Print the lines that start the entries and continue through the one holding "Restarting my website", please, exactly and with the pictures omitted.

**Exercise data**
# # # # #

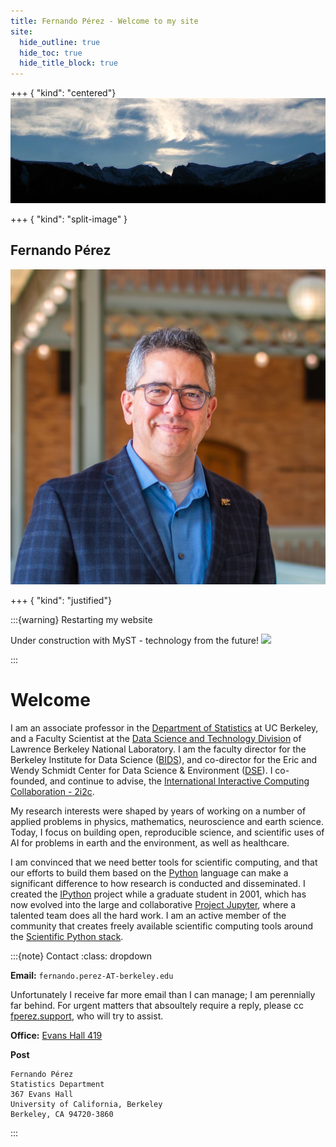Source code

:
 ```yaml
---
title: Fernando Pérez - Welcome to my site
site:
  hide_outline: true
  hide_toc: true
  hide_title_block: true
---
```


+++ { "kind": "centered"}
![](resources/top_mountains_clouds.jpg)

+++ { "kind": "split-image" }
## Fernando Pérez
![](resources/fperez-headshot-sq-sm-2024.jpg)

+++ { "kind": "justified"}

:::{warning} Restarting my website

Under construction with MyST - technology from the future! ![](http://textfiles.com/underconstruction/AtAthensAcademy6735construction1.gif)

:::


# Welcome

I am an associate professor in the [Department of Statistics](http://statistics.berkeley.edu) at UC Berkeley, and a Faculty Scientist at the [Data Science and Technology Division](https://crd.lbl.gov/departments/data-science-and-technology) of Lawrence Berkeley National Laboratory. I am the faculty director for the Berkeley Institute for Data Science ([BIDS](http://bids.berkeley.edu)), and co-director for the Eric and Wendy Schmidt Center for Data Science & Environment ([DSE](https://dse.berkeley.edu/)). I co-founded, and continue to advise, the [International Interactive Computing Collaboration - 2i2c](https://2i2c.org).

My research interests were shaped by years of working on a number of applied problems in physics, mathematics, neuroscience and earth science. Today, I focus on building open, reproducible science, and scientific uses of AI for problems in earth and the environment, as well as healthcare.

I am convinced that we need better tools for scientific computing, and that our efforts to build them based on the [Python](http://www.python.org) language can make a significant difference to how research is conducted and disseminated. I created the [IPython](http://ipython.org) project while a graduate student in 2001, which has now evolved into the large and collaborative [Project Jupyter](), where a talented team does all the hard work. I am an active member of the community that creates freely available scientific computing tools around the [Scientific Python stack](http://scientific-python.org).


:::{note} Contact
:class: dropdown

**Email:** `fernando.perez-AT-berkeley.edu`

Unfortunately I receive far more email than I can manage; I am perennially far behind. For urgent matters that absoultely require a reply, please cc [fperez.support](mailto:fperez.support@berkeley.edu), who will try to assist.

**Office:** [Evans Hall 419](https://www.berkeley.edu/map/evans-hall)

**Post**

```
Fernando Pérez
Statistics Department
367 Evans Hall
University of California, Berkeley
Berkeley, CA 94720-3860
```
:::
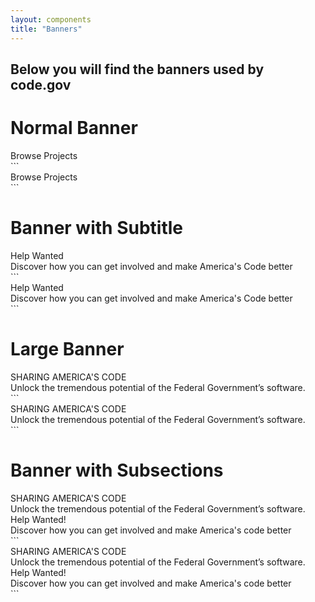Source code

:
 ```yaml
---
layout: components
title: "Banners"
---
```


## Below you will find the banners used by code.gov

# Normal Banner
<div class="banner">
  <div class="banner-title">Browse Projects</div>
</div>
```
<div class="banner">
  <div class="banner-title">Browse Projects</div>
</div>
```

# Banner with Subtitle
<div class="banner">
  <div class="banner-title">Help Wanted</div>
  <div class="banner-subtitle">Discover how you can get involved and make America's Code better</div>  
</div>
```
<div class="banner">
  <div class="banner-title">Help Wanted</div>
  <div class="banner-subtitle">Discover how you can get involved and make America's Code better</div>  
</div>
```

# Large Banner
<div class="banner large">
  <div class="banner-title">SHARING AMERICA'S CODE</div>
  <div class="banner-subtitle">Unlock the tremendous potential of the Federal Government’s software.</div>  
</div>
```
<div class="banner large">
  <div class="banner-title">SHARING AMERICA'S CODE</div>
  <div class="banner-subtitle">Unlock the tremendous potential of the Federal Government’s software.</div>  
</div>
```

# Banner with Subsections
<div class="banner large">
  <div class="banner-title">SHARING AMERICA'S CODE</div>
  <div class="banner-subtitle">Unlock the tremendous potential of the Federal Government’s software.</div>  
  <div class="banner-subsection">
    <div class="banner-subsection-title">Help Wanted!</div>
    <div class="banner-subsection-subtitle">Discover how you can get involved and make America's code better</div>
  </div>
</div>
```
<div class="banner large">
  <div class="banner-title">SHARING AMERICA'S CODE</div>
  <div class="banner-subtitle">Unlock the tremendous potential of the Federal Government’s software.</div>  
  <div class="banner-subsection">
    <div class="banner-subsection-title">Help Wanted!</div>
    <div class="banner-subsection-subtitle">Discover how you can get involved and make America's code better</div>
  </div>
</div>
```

# # # # #

**Solution for this problem**
Source code

:
 ```yaml
---
title: Fernando Pérez - Welcome to my site
site:
  hide_outline: true
  hide_toc: true
  hide_title_block: true
---
```


+++ { "kind": "centered"}
![](resources/top_mountains_clouds.jpg)

+++ { "kind": "split-image" }
## Fernando Pérez
![](resources/fperez-headshot-sq-sm-2024.jpg)

+++ { "kind": "justified"}

:::{warning} Restarting my website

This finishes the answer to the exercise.